*** Material shown ***

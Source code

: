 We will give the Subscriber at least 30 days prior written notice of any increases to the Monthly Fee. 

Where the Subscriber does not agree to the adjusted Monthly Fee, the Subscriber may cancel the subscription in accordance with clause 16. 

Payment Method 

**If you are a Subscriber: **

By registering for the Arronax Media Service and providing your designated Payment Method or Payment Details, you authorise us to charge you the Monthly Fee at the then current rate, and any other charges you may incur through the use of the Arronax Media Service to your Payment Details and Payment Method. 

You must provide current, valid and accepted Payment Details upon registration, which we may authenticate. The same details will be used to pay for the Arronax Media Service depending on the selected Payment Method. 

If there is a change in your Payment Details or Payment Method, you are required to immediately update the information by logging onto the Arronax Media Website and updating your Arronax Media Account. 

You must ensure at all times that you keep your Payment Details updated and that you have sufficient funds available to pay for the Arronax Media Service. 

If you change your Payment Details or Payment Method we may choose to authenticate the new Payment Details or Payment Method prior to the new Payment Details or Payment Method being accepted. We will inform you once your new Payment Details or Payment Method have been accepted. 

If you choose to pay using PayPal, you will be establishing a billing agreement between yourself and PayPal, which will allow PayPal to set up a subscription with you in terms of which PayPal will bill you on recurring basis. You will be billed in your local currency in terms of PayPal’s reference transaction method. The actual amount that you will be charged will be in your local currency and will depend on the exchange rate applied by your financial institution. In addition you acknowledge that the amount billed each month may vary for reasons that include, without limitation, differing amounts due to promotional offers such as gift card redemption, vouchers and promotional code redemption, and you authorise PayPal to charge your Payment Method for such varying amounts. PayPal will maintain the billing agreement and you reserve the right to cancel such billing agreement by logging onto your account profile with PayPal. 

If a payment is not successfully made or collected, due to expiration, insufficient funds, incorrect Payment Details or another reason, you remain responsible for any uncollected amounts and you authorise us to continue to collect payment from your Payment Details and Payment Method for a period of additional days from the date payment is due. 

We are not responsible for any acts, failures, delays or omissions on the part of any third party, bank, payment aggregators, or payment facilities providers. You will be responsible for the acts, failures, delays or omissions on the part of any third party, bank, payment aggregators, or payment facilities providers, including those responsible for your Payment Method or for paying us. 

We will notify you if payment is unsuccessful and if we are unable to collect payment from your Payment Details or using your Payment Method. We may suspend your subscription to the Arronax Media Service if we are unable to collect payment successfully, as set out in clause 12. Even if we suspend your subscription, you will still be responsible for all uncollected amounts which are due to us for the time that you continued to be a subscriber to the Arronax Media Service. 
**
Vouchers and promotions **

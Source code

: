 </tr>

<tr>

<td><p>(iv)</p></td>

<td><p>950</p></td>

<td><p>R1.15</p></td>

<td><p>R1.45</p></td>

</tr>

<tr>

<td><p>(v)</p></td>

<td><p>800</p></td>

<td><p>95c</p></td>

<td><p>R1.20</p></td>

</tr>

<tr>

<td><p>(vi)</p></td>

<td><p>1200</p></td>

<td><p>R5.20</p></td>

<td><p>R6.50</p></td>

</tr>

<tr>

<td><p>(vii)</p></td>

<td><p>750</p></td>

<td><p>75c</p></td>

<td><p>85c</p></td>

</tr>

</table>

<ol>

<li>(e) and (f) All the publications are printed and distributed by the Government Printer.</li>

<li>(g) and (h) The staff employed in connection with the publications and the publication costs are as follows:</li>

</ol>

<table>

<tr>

*** End of Material shown ***

Assignment:
Keep only the lines from the one containing "<td><p>R5.20</p></td>" through the final line of the records, and transcribe them exactly.

Exercise solution:
<td><p>R5.20</p></td>

<td><p>R6.50</p></td>

</tr>

<tr>

<td><p>(vii)</p></td>

<td><p>750</p></td>

<td><p>75c</p></td>

<td><p>85c</p></td>

</tr>

</table>

<ol>

<li>(e) and (f) All the publications are printed and distributed by the Government Printer.</li>

<li>(g) and (h) The staff employed in connection with the publications and the publication costs are as follows:</li>

</ol>

<table>

<tr>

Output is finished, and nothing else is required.